On December 19, 2007, the delayed draw term loans of $290.0 million (delayed draw term loan of $160.0 million and Euro-denominated delayed draw term loan of the equivalent of $130.0 million) were used to fund the acquisition of the BSG Wireless including the repayment of existing debt and to pay related transaction fees and expenses. The delayed draw term loans were subject to a commitment fee of 1.25% per annum on undrawn amounts.

The applicable margin for the base rate term loan and the base rate revolving loans is 1.50%. U.S. dollar denominated borrowings bear interest at the applicable margin plus either a base rate or, at our option, a LIBOR rate. The applicable margin for the Eurodollar term loan, Euro-denominated term loan and Eurodollar revolving loans is 2.50%. Euro-denominated borrowings under the senior credit facility bear interest at the applicable margin plus a EURIBOR rate. The term loan facilities require regularly scheduled quarterly payments of principal and interest, and the entire amount of the term loan facilities will mature on August 9, 2014. The full amount borrowed under the revolving credit line will mature on August 9, 2013. In the event we fail to refinance our 7 3/4% senior subordinated notes by February 15, 2013, then the maturity date of our term loan facilities and revolving credit line will be accelerated to February 15, 2013.

On May 4, 2009, we entered into an Amendment, Waiver, Resignation and Appointment Agreement, or the amendment, with Lehman Commercial Paper Inc., Bank of America, N.A., and certain of the other parties to the senior credit facility. Pursuant to the amendment, Lehman Commercial Paper has resigned as administrative agent and Bank of America has been appointed as successor administrative agent under the senior credit facility. The amendment also provides for other modifications of the senior credit facility including the termination of Lehman Commercial Paper’s commitments under our undrawn revolving credit lines of $28.2 million and provides for Bank of America to extend commitments under our undrawn revolving credit lines of $10.0 million. This modification reduces our revolving credit lines from $62.0 million to $43.8 million.
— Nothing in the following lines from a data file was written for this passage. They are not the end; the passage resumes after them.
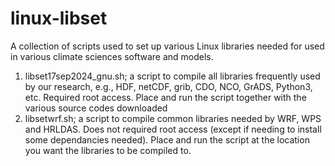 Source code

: # linux-libset
A collection of scripts used to set up various Linux libraries needed for used in various climate sciences software and models.

1. libset17sep2024_gnu.sh; a script to compile all libraries frequently used by our research, e.g., HDF, netCDF, grib, CDO, NCO, GrADS, Python3, etc. Required root access. Place and run the script together with the various source codes downloaded
2. libsetwrf.sh; a script to compile common libraries needed by WRF, WPS and HRLDAS. Does not required root access (except if needing to install some dependancies needed). Place and run the script at the location you want the libraries to be compiled to.
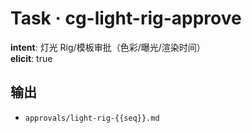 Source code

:# Task · cg-light-rig-approve

**intent**: 灯光 Rig/模板审批（色彩/曝光/渲染时间）  
**elicit**: true

## 输出

- `approvals/light-rig-{{seq}}.md`
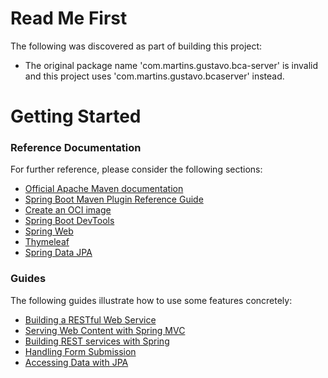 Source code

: # Read Me First
The following was discovered as part of building this project:

* The original package name 'com.martins.gustavo.bca-server' is invalid and this project uses 'com.martins.gustavo.bcaserver' instead.

# Getting Started

### Reference Documentation
For further reference, please consider the following sections:

* [Official Apache Maven documentation](https://maven.apache.org/guides/index.html)
* [Spring Boot Maven Plugin Reference Guide](https://docs.spring.io/spring-boot/docs/2.4.0-SNAPSHOT/maven-plugin/reference/html/)
* [Create an OCI image](https://docs.spring.io/spring-boot/docs/2.4.0-SNAPSHOT/maven-plugin/reference/html/#build-image)
* [Spring Boot DevTools](https://docs.spring.io/spring-boot/docs/2.3.2.RELEASE/reference/htmlsingle/#using-boot-devtools)
* [Spring Web](https://docs.spring.io/spring-boot/docs/2.3.2.RELEASE/reference/htmlsingle/#boot-features-developing-web-applications)
* [Thymeleaf](https://docs.spring.io/spring-boot/docs/2.3.2.RELEASE/reference/htmlsingle/#boot-features-spring-mvc-template-engines)
* [Spring Data JPA](https://docs.spring.io/spring-boot/docs/2.3.2.RELEASE/reference/htmlsingle/#boot-features-jpa-and-spring-data)

### Guides
The following guides illustrate how to use some features concretely:

* [Building a RESTful Web Service](https://spring.io/guides/gs/rest-service/)
* [Serving Web Content with Spring MVC](https://spring.io/guides/gs/serving-web-content/)
* [Building REST services with Spring](https://spring.io/guides/tutorials/bookmarks/)
* [Handling Form Submission](https://spring.io/guides/gs/handling-form-submission/)
* [Accessing Data with JPA](https://spring.io/guides/gs/accessing-data-jpa/)

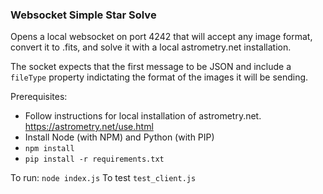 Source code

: ### Websocket Simple Star Solve

Opens a local websocket on port 4242 that will accept any image format, 
convert it to .fits, and solve it with a local astrometry.net installation.

The socket expects that the first message to be JSON and include a `fileType` 
property indictating the format of the images it will be sending. 

Prerequisites: 
- Follow instructions for local installation of astrometry.net. https://astrometry.net/use.html
- Install Node (with NPM) and Python (with PIP)
- `npm install`
- `pip install -r requirements.txt`

To run: `node index.js`
To test `test_client.js`


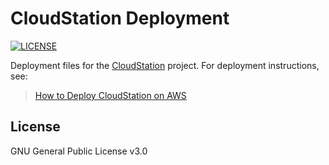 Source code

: # CloudStation Deployment
[![LICENSE](https://img.shields.io/badge/license-GPL--3.0-brightgreen)](https://github.com/lyuyangh/cloud-station/blob/master/LICENSE)  

Deployment files for the [CloudStation](https://github.com/CloudStationTeam/cloud_station_web) project. For deployment instructions, see:
> [How to Deploy CloudStation on AWS](https://cloud-station-docs.readthedocs.io/en/latest/deployment/)

## License
GNU General Public License v3.0
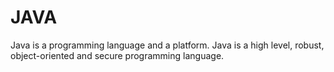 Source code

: <h1> JAVA</h1>
<P>Java is a programming language and a platform. Java is a high level, robust, object-oriented and secure programming language.</P>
As of June 30, 2009, we had an aggregate face amount of $336.7 million of outstanding indebtedness under our senior credit facility representing $212.1 million in U.S. dollar denominated term loans, $124.6 million in Euro-denominated term loans, $29.6 million available under the revolving credit facility and $14.2 million available under the Euro-denominated revolving credit line. As of June 30, 2009, the applicable interest rate was 2.81% on the term loan based on the LIBOR option and 3.28% on the Euro-denominated delayed term loan based on the EURIBOR option.

The senior credit facility contains covenants that will limit our ability and that of our Guarantors to, among other things, incur or guarantee additional indebtedness, create liens, pay dividends on or repurchase stock, make certain types of investments, restrict dividends or other payments from our subsidiaries, enter into transactions with affiliates and sell assets or merge with other companies. The senior credit facility also requires compliance with financial covenants, including a maximum ratio of total indebtedness to Consolidated EBITDA. As of June 30, 2009, we believe we are in compliance with all of our covenants contained in the senior credit facility.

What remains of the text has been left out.